Calcium transient analysis

At the defined ending time point (14 days), samples were allocated in petri dish and incubated with serum-free Dulbecco’s modified Eagle medium Low Glucose (DMEM, Thermo Fisher Scientific) supplemented with 20 μM of fluorescent calcium dye Fluo-4 AM (Thermo Fisher Scientific) and 0.04% PluronicTM F-127 (Thermo Fisher Scientific) at 37 °C for 30 min, as previously reported38. After incubation, samples were washed with DMEM. Live imaging analysis was performed using a fluorescent stereomicroscope (Leica M205 FCA) equipped with PLANAP0 1.0X objective. Video were recorded at 16 frame per second. Acetylcholine (Sigma-Aldrich) was reconstituted in PBS to produce a 100 mM stock solution and administered during the live imaging acquisition at the final working concentration of 10 μM. Calcium transient profiles were quantified within defined regions of interest by using Matlab 2021a (MathWorks) software. Each recorded trace was measured as relative changes in fluorescence emission intensity ΔF/F0, where F0 is the pre-stimulus basal fluorescence intensity at time 0 and ΔF is the normalized fluorescence intensity at time t.

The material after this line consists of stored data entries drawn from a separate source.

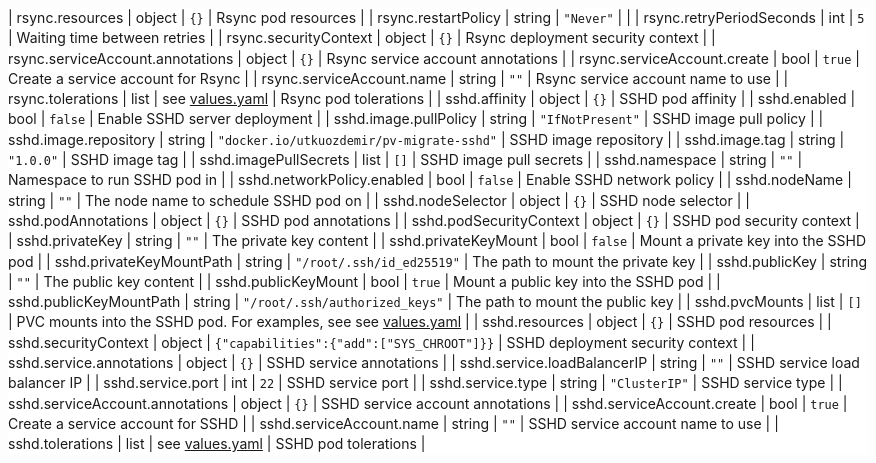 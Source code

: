| rsync.resources | object | `{}` | Rsync pod resources |
| rsync.restartPolicy | string | `"Never"` |  |
| rsync.retryPeriodSeconds | int | `5` | Waiting time between retries |
| rsync.securityContext | object | `{}` | Rsync deployment security context |
| rsync.serviceAccount.annotations | object | `{}` | Rsync service account annotations |
| rsync.serviceAccount.create | bool | `true` | Create a service account for Rsync |
| rsync.serviceAccount.name | string | `""` | Rsync service account name to use |
| rsync.tolerations | list | see [values.yaml](values.yaml) | Rsync pod tolerations |
| sshd.affinity | object | `{}` | SSHD pod affinity |
| sshd.enabled | bool | `false` | Enable SSHD server deployment |
| sshd.image.pullPolicy | string | `"IfNotPresent"` | SSHD image pull policy |
| sshd.image.repository | string | `"docker.io/utkuozdemir/pv-migrate-sshd"` | SSHD image repository |
| sshd.image.tag | string | `"1.0.0"` | SSHD image tag |
| sshd.imagePullSecrets | list | `[]` | SSHD image pull secrets |
| sshd.namespace | string | `""` | Namespace to run SSHD pod in |
| sshd.networkPolicy.enabled | bool | `false` | Enable SSHD network policy |
| sshd.nodeName | string | `""` | The node name to schedule SSHD pod on |
| sshd.nodeSelector | object | `{}` | SSHD node selector |
| sshd.podAnnotations | object | `{}` | SSHD pod annotations |
| sshd.podSecurityContext | object | `{}` | SSHD pod security context |
| sshd.privateKey | string | `""` | The private key content |
| sshd.privateKeyMount | bool | `false` | Mount a private key into the SSHD pod |
| sshd.privateKeyMountPath | string | `"/root/.ssh/id_ed25519"` | The path to mount the private key |
| sshd.publicKey | string | `""` | The public key content |
| sshd.publicKeyMount | bool | `true` | Mount a public key into the SSHD pod |
| sshd.publicKeyMountPath | string | `"/root/.ssh/authorized_keys"` | The path to mount the public key |
| sshd.pvcMounts | list | `[]` | PVC mounts into the SSHD pod. For examples, see see [values.yaml](values.yaml) |
| sshd.resources | object | `{}` | SSHD pod resources |
| sshd.securityContext | object | `{"capabilities":{"add":["SYS_CHROOT"]}}` | SSHD deployment security context |
| sshd.service.annotations | object | `{}` | SSHD service annotations |
| sshd.service.loadBalancerIP | string | `""` | SSHD service load balancer IP |
| sshd.service.port | int | `22` | SSHD service port |
| sshd.service.type | string | `"ClusterIP"` | SSHD service type |
| sshd.serviceAccount.annotations | object | `{}` | SSHD service account annotations |
| sshd.serviceAccount.create | bool | `true` | Create a service account for SSHD |
| sshd.serviceAccount.name | string | `""` | SSHD service account name to use |
| sshd.tolerations | list | see [values.yaml](values.yaml) | SSHD pod tolerations |
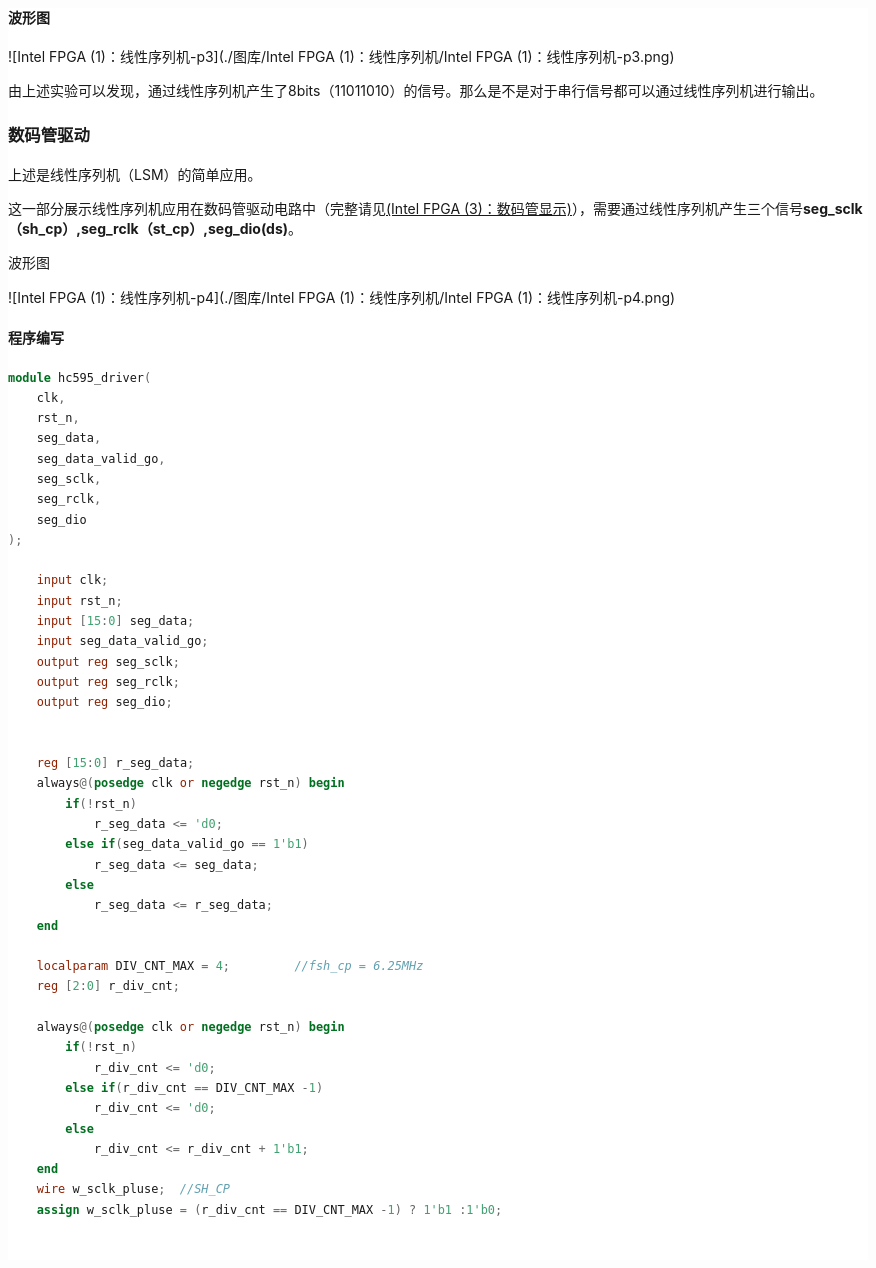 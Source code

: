 #### 波形图

![Intel FPGA (1)：线性序列机-p3](./图库/Intel FPGA (1)：线性序列机/Intel FPGA (1)：线性序列机-p3.png)

由上述实验可以发现，通过线性序列机产生了8bits（11011010）的信号。那么是不是对于串行信号都可以通过线性序列机进行输出。



### 数码管驱动

上述是线性序列机（LSM）的简单应用。

这一部分展示线性序列机应用在数码管驱动电路中（完整请见[(Intel FPGA (3)：数码管显示)]()），需要通过线性序列机产生三个信号**seg_sclk（sh_cp）,seg_rclk（st_cp）,seg_dio(ds)**。

波形图

![Intel FPGA (1)：线性序列机-p4](./图库/Intel FPGA (1)：线性序列机/Intel FPGA (1)：线性序列机-p4.png)

#### 程序编写

```verilog
module hc595_driver(
	clk,
	rst_n,
	seg_data,
	seg_data_valid_go,
	seg_sclk,
	seg_rclk,
	seg_dio
);

	input clk;
	input rst_n;
	input [15:0] seg_data;
	input seg_data_valid_go;
	output reg seg_sclk;
	output reg seg_rclk;
	output reg seg_dio;
	

	reg [15:0] r_seg_data;
	always@(posedge clk or negedge rst_n) begin
		if(!rst_n)
			r_seg_data <= 'd0;
		else if(seg_data_valid_go == 1'b1)
			r_seg_data <= seg_data;
		else
			r_seg_data <= r_seg_data;
	end
	
	localparam DIV_CNT_MAX = 4;			//fsh_cp = 6.25MHz
	reg [2:0] r_div_cnt;
	
	always@(posedge clk or negedge rst_n) begin
		if(!rst_n)
			r_div_cnt <= 'd0;
		else if(r_div_cnt == DIV_CNT_MAX -1)
			r_div_cnt <= 'd0;
		else	
			r_div_cnt <= r_div_cnt + 1'b1;
	end
	wire w_sclk_pluse;	//SH_CP
	assign w_sclk_pluse = (r_div_cnt == DIV_CNT_MAX -1) ? 1'b1 :1'b0;
	
	
```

In vivo diaphragmatic hernia model

BALB/c Rag2−/−γc−/− mice were operated in general inhalatory deep anesthesia after endotracheal intubation, following the protocol described in Trevisan et al. 52. Briefly, after a median superior incision and abdominal organs external dislocation, a 3 × 5 mm hole was surgically created in the left side of the native diaphragm. Afterwards the defect was closed by suturing either dECM (control) or 14 days recellularized dynamic constructs. Organs were then repositioned into the abdominal cavity; the abdominal wall was closed in two layers and the animals left to wake up under a heating lamp. Mice were euthanized by cervical dislocation at 2 (n = 3), and 15 (n = 3) days post-surgery. Implantation with dECM alone (n = 3) was used as control.

Statistical analyses

Data are expressed as means ± s.e.m. or s.d. For immunofluorescence, at least 15 random high-power field areas were considered per analyzed sample. Using GraphPad Prism 6 v, statistical significance was determined with a two-sided parametric Student’s t test after D’Agostino–Pearson normality test, or non-parametric Kruskal–Wallis test. A p-value below 0.05 was considered statistically significant.

Reporting summary

Further information on research design is available in the Nature Research Reporting Summary linked to this article.